Combinatorics¶

How many ways can we place \(n\) balls to \(k\) boxes?

Well, the answer depends on whether the balls and boxes are distinct or identical, and whether we allow some boxes to be empty.

The solutions in various scenarios are summarized below. We will introduce the them one by one.

\(n\) balls	\(k\) boxes	non-empty	empty	recurrence relation and hint
distinct	identical	\(S(n,k)\)	\(\sum_{i=1}^k S(n,i)\)	\(S(n,k) = S(n-1, k-1) + kS(n-1, k)\), singleton
distinct	distinct	\(S(n,k) \cdot k!\)	\(k^n\)	/
identical	identical	\(P(n,k)\)	\(\sum_{i=1}^{k}P(n,i)\)	\(P(n,k) = P(n-1,k-1) + P(n-k, k)\) , partner
identical	distinct	\(C_{n-1}^{k-1}\)	\(C_{n+k-1}^{k-1}\)	\(C(n,k) = C(n-1, k-1) + C(n-1, k)\) , chosen

In the “distinct + identical + non-empty” case, if the number of balls in each box, \(m_j\), where \(m_j \ge 1, \sum_{j=1}^k m_j = n\), are specified, and suppose there are \(d\) distinct values of \(m_j\), each corresponds to \(c_l\) number of boxes, then the number of ways is

\[\frac{C_n^{m_1} C_{n-m_1}^{m_2} \cdots C_{m_k}^{m_k} }{\Pi_{l=1}^{d}\left(c_{l}!\right)} = \frac{n!}{\Pi_{j=1}^{k}\left(m_{j}!\right)}\cdot\frac{1}{\Pi_{l=1}^{d}\left(c_{l}!\right)}\]

The “distinct + identical + non-empty” case with \(m_j\) specified and the “distinct + identical” case and their variants are the most frequently tested.

References:

https://www.cs.uleth.ca/~holzmann/notes/distributions.pdf

Distinct Balls and Identical Boxes¶

The \(n\) balls are all distinct (distinguishable).

We first consider the scenario where all \(k\) boxes are identical, e.g., the arrangement of two boxes \((\text{box}_1, \text{box}_2)\) is the same as \((\text{box}_2, \text{box}_1)\).

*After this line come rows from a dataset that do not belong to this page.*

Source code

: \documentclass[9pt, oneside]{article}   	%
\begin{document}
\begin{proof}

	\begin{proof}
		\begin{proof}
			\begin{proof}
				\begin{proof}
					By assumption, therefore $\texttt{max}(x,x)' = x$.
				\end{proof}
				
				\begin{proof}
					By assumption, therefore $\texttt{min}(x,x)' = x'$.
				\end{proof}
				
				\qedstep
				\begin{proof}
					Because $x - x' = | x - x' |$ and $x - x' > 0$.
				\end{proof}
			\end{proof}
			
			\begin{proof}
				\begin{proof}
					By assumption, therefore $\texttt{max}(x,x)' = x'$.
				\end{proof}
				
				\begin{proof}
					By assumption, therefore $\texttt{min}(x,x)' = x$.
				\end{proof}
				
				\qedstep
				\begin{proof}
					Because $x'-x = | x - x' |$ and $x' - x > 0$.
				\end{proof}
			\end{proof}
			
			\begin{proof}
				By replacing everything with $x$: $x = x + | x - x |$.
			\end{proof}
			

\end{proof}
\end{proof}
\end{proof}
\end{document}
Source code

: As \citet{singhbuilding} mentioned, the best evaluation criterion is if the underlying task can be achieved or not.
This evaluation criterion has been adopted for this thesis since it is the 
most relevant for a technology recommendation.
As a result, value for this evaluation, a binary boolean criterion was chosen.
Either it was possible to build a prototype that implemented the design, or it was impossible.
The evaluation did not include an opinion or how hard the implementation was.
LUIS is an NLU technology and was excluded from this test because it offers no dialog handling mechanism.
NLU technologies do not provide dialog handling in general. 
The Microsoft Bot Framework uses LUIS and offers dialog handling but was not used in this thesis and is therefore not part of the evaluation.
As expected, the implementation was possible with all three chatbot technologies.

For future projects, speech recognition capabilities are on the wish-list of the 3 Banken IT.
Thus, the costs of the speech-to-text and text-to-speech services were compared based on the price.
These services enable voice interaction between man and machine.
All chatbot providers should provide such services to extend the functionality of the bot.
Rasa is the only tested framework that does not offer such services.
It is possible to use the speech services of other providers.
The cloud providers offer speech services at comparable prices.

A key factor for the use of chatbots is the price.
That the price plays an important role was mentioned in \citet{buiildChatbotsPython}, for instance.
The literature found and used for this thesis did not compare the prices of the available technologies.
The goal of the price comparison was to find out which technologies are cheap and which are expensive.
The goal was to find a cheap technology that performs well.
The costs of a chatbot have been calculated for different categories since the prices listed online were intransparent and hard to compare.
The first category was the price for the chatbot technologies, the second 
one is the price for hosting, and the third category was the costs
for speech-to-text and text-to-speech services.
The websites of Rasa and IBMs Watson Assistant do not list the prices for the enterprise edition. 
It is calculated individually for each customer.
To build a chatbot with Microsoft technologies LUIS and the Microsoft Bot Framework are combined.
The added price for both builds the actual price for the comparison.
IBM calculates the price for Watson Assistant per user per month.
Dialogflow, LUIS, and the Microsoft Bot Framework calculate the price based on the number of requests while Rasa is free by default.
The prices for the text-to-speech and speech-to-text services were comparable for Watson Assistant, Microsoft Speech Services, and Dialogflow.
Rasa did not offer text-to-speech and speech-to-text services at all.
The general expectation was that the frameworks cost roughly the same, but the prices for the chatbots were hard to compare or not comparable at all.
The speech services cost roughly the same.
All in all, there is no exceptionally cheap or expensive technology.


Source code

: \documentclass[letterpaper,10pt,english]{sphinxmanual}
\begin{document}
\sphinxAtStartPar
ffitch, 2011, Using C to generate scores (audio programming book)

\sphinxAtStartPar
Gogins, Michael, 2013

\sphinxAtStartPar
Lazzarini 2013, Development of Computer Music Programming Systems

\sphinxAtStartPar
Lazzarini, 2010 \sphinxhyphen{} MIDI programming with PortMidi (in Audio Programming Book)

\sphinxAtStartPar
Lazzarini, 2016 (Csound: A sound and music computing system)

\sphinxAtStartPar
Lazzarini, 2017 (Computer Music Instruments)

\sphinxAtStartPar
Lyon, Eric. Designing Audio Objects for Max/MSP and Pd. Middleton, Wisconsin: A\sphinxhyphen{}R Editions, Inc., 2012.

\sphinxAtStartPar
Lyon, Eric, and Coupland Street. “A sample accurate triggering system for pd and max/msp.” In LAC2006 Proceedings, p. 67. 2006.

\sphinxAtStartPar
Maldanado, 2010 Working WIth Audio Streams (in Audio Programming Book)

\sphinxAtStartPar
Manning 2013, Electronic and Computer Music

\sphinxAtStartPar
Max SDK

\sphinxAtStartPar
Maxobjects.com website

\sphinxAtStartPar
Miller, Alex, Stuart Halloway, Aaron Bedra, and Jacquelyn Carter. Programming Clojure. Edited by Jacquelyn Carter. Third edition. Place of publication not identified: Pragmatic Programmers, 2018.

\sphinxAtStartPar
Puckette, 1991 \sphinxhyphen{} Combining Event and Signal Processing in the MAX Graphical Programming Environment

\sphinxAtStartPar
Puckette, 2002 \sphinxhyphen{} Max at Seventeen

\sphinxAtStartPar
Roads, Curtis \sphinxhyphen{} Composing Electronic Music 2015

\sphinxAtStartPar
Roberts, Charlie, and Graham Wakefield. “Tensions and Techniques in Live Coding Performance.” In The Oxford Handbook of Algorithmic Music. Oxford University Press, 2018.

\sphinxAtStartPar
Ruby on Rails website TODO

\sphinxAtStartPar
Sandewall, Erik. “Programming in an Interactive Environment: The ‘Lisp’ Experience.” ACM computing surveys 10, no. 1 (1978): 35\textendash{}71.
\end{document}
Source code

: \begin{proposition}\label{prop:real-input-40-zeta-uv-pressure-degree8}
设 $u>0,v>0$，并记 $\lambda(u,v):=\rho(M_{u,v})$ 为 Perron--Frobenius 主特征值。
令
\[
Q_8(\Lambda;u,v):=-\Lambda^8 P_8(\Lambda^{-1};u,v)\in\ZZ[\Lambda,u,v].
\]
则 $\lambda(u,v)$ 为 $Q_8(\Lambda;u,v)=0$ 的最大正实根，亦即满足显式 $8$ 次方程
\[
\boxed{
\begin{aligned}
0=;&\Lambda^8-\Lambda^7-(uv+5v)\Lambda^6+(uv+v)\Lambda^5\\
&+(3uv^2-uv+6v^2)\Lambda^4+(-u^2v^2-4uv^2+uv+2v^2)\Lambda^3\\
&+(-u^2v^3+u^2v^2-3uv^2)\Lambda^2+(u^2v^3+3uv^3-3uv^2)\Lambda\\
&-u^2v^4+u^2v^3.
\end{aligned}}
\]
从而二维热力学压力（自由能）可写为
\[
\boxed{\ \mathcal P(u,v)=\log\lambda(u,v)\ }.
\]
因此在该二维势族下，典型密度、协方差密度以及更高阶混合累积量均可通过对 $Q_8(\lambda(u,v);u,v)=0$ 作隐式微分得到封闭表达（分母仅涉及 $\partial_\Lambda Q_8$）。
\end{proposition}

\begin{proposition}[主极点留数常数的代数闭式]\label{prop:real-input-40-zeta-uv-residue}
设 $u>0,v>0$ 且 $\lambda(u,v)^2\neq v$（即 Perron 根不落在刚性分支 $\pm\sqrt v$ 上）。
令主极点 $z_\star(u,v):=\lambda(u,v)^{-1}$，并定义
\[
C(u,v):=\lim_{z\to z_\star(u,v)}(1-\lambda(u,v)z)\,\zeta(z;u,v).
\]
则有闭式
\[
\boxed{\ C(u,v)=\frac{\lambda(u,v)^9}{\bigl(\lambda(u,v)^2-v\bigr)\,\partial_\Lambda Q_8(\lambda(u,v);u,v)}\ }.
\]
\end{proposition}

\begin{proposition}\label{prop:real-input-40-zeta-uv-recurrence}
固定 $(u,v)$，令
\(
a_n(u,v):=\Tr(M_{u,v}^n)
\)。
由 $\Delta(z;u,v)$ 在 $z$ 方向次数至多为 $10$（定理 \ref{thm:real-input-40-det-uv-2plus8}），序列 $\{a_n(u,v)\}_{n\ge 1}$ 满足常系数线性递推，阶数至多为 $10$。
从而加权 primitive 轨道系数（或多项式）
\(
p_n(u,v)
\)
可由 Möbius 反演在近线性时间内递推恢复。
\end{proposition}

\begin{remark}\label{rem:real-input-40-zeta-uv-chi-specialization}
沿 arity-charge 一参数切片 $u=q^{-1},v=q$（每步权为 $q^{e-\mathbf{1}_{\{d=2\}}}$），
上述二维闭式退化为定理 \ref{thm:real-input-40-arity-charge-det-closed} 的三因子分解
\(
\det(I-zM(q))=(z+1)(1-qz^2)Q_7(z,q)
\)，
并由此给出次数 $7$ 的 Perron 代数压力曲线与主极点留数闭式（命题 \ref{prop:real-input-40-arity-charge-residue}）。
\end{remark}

This is often called “indistinguishable” boxes.

Non-empty Boxes¶

Let \(S(n,k)\) where \(n \ge k\) be the number of ways. There are two cases that can happen to the first ball:

The first ball is placed into a box as a singleton. In this case, the remaining \(n-1\) balls are placed into the remaining \(k-1\) boxes. As a result, the number of ways is \(S(n-1, k-1)\).
The first ball is placed into a box with other balls. In this case, we can first place the remaining \(n-1\) balls to the \(k\) boxes and then place the first ball into any one of them. As a result, the number of ways is \(S(n-1, k)\times k\).

Therefore, the recurrence relation is

\[S(n,k) = S(n-1, k-1) + kS(n-1, k)\]

These numbers \(S(n,k)\) are called Stirling numbers of the second kind and are often written as \(\left\{\begin{array}{l} n \\ k \end{array}\right\}\). The explicit formula is

\[\begin{split}\left\{\begin{array}{l} n \\ k \end{array}\right\}=\frac{1}{k !} \sum_{i=0}^{k}(-1)^{i}\left(\begin{array}{l} k \\ i \end{array}\right)(k-i)^{n}\end{split}\]

In particular, if the numbers of balls in each box are specified, we can find the number of ways by the following analysis.

Let \(m_j\) be the number of balls in box \(j\).

First, we suppose all values \(m_j\) are different. Without loss of generality we assume \(m_1>m_2>\cdots>m_k\). Image that you first select \(m_1\) balls from the \(n\) balls, then select \(m_2\) balls from the remaining \(n-m_1\) balls, and so on. The number of ways is

\[C_n^{m_1} C_{n-m_1}^{m_2} \cdots C_{m_k}^{m_k} = \frac{n!}{\Pi_{j=1}^k (m_j!)}\cdot\]

Another way to understand this formula is that you first permutate all the \(n\) balls. Since there is no order of balls within a group but you have counted them, now you roll out the duplicate counting, which are \(m_1!, m_2!, \cdots, m_k!\) respectively.

Now, suppose \(c\) boxes have the same number \(m_j\) of balls, and the other \(k-c\) boxes have different number of balls. The number of ways is

\[\frac{n!}{\Pi_{j=1}^p (m_j!)!}\cdot \frac{1}{c!}\]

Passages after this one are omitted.